BARASUARA RILIS ALBUM KETIGA: JALARAN SADRAH, CAHAYA DARI KEGELAPAN

Album terbaru Barasuara, ‘Jalaran Sadrah’ menghadirkan sembilan lagu dengan tema yang mendalam dan eklektik, termasuk kolaborasi dengan Erwin Gutawa dan Sujiwo Tejo.

title

FROYONION.COM - Pada tanggal 21 Juni 2024, Barasuara, band rock asal Jakarta yang sudah dikenal luas, merilis album ketiga mereka yang sangat dinantikan, Jalaran Sadrah. Album ini dirilis secara mandiri melalui Hu Shah Records ke berbagai platform musik digital. 

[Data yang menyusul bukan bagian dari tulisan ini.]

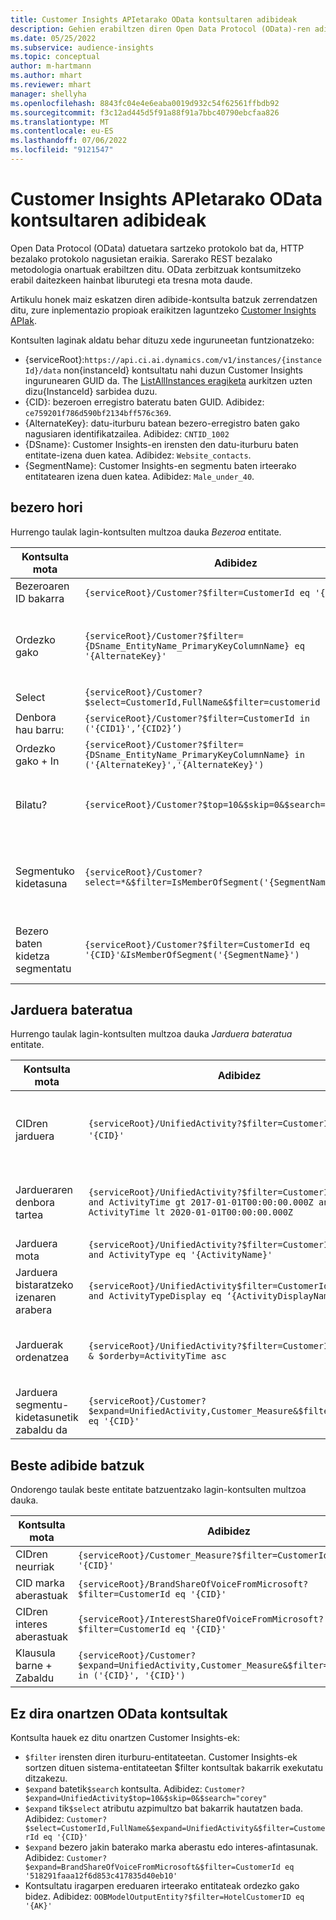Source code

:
 ```yaml
---
title: Customer Insights APIetarako OData kontsultaren adibideak
description: Gehien erabiltzen diren Open Data Protocol (OData)-ren adibideak Customer Insights APIak kontsultatzeko datuak berrikusteko.
ms.date: 05/25/2022
ms.subservice: audience-insights
ms.topic: conceptual
author: m-hartmann
ms.author: mhart
ms.reviewer: mhart
manager: shellyha
ms.openlocfilehash: 8843fc04e4e6eaba0019d932c54f62561ffbdb92
ms.sourcegitcommit: f3c12ad445d5f91a88f91a7bbc40790ebcfaa826
ms.translationtype: MT
ms.contentlocale: eu-ES
ms.lasthandoff: 07/06/2022
ms.locfileid: "9121547"
---
```

# <a name="odata-query-examples-for-customer-insights-apis"></a>Customer Insights APIetarako OData kontsultaren adibideak

Open Data Protocol (OData) datuetara sartzeko protokolo bat da, HTTP bezalako protokolo nagusietan eraikia. Sarerako REST bezalako metodologia onartuak erabiltzen ditu. OData zerbitzuak kontsumitzeko erabil daitezkeen hainbat liburutegi eta tresna mota daude.

Artikulu honek maiz eskatzen diren adibide-kontsulta batzuk zerrendatzen ditu, zure inplementazio propioak eraikitzen laguntzeko [Customer Insights APIak](apis.md).

Kontsulten laginak aldatu behar dituzu xede inguruneetan funtzionatzeko: 

- {serviceRoot}:`https://api.ci.ai.dynamics.com/v1/instances/{instanceId}/data` non{instanceId} kontsultatu nahi duzun Customer Insights ingurunearen GUID da. The [ListAllInstances eragiketa](https://developer.ci.ai.dynamics.com/api-details#api=CustomerInsights&operation=Get-all-instances) aurkitzen uzten dizu{InstanceId} sarbidea duzu.
- {CID}: bezeroen erregistro bateratu baten GUID. Adibidez: `ce759201f786d590bf2134bff576c369`.
- {AlternateKey}: datu-iturburu batean bezero-erregistro baten gako nagusiaren identifikatzailea. Adibidez: `CNTID_1002`
- {DSname}: Customer Insights-en irensten den datu-iturburu baten entitate-izena duen katea. Adibidez: `Website_contacts`.
- {SegmentName}: Customer Insights-en segmentu baten irteerako entitatearen izena duen katea. Adibidez: `Male_under_40`.

## <a name="customer"></a>bezero hori

Hurrengo taulak lagin-kontsulten multzoa dauka *Bezeroa* entitate.

|Kontsulta mota |Adibidez  | Oharra  |
|---------|---------|---------|
|Bezeroaren ID bakarra     | `{serviceRoot}/Customer?$filter=CustomerId eq '{CID}'`          |  |
|Ordezko gako    | `{serviceRoot}/Customer?$filter={DSname_EntityName_PrimaryKeyColumnName} eq '{AlternateKey}'`         |  Ordezko gakoek bezeroaren entitate bateratuan jarraitzen dute       |
|Select   | `{serviceRoot}/Customer?$select=CustomerId,FullName&$filter=customerid eq '1'`        |         |
|Denbora hau barru:    | `{serviceRoot}/Customer?$filter=CustomerId in ('{CID1}',’{CID2}’)`        |         |
|Ordezko gako + In   | `{serviceRoot}/Customer?$filter={DSname_EntityName_PrimaryKeyColumnName} in ('{AlternateKey}','{AlternateKey}')`         |         |
|Bilatu?  | `{serviceRoot}/Customer?$top=10&$skip=0&$search="string"`        |   Bilaketa-kate baten 10 emaitza nagusiak ematen ditu      |
|Segmentuko kidetasuna  | `{serviceRoot}/Customer?select=*&$filter=IsMemberOfSegment('{SegmentName}')&$top=10`     | Segmentazio-entitatearen errenkada-kopuru aurrez ezarritakoa ematen du.      |
|Bezero baten kidetza segmentatu | `{serviceRoot}/Customer?$filter=CustomerId eq '{CID}'&IsMemberOfSegment('{SegmentName}')`     | Bezeroaren profila ematen du emandako segmentuko kidea bada     |

## <a name="unified-activity"></a>Jarduera bateratua

Hurrengo taulak lagin-kontsulten multzoa dauka *Jarduera bateratua* entitate.

|Kontsulta mota |Adibidez  | Oharra  |
|---------|---------|---------|
|CIDren jarduera     | `{serviceRoot}/UnifiedActivity?$filter=CustomerId eq '{CID}'`          | Bezero-profil jakin bateko jarduerak zerrendatzen ditu |
|Jardueraren denbora tartea    | `{serviceRoot}/UnifiedActivity?$filter=CustomerId eq '{CID}' and ActivityTime gt 2017-01-01T00:00:00.000Z and ActivityTime lt 2020-01-01T00:00:00.000Z`     |  Bezeroen profilaren jarduerak denbora-tarte batean       |
|Jarduera mota    |   `{serviceRoot}/UnifiedActivity?$filter=CustomerId eq '{CID}' and ActivityType eq '{ActivityName}'`        |         |
|Jarduera bistaratzeko izenaren arabera     | `{serviceRoot}/UnifiedActivity$filter=CustomerId eq ‘{CID}’ and ActivityTypeDisplay eq ‘{ActivityDisplayName}’`        | |
|Jarduerak ordenatzea    | `{serviceRoot}/UnifiedActivity?$filter=CustomerId eq ‘{CID}’ & $orderby=ActivityTime asc`     |  Jarduerak goranzko edo beheranzko ordenatu       |
|Jarduera segmentu-kidetasunetik zabaldu da  |   `{serviceRoot}/Customer?$expand=UnifiedActivity,Customer_Measure&$filter=CustomerId eq '{CID}'`     |         |

## <a name="other-examples"></a>Beste adibide batzuk

Ondorengo taulak beste entitate batzuentzako lagin-kontsulten multzoa dauka.

|Kontsulta mota |Adibidez  | Oharra  |
|---------|---------|---------|
|CIDren neurriak    | `{serviceRoot}/Customer_Measure?$filter=CustomerId eq '{CID}'`          |  |
|CID marka aberastuak    | `{serviceRoot}/BrandShareOfVoiceFromMicrosoft?$filter=CustomerId eq '{CID}'`  |       |
|CIDren interes aberastuak    |   `{serviceRoot}/InterestShareOfVoiceFromMicrosoft?$filter=CustomerId eq '{CID}'`       |         |
|Klausula barne + Zabaldu     | `{serviceRoot}/Customer?$expand=UnifiedActivity,Customer_Measure&$filter=CustomerId in ('{CID}', '{CID}')`         | |

## <a name="not-supported-odata-queries"></a>Ez dira onartzen OData kontsultak

Kontsulta hauek ez ditu onartzen Customer Insights-ek:

- `$filter` irensten diren iturburu-entitateetan. Customer Insights-ek sortzen dituen sistema-entitateetan $filter kontsultak bakarrik exekutatu ditzakezu.
- `$expand` batetik`$search` kontsulta. Adibidez: `Customer?$expand=UnifiedActivity$top=10&$skip=0&$search="corey"`
- `$expand` tik`$select` atributu azpimultzo bat bakarrik hautatzen bada. Adibidez: `Customer?$select=CustomerId,FullName&$expand=UnifiedActivity&$filter=CustomerId eq '{CID}'`
- `$expand` bezero jakin baterako marka aberastu edo interes-afintasunak. Adibidez: `Customer?$expand=BrandShareOfVoiceFromMicrosoft&$filter=CustomerId eq '518291faaa12f6d853c417835d40eb10'`
- Kontsultatu iragarpen ereduaren irteerako entitateak ordezko gako bidez. Adibidez: `OOBModelOutputEntity?$filter=HotelCustomerID eq '{AK}'`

Berisikan sembilan lagu baru, termasuk tiga single yang telah dirilis sebelumnya yaitu “Terbuang dalam Waktu”, “Merayakan Fana”, dan “Fatalis”, album ini menampilkan keragaman musikal yang memperlihatkan kematangan dan eksplorasi kreatif Barasuara.

Judul album Jalaran Sadrah memiliki arti yang dalam, yakni "karena pasrah". Iga Massardi, vokalis dan gitaris Barasuara, menjelaskan bahwa album ini tercipta dari kepasrahan mereka dalam menghadapi berbagai tantangan hidup.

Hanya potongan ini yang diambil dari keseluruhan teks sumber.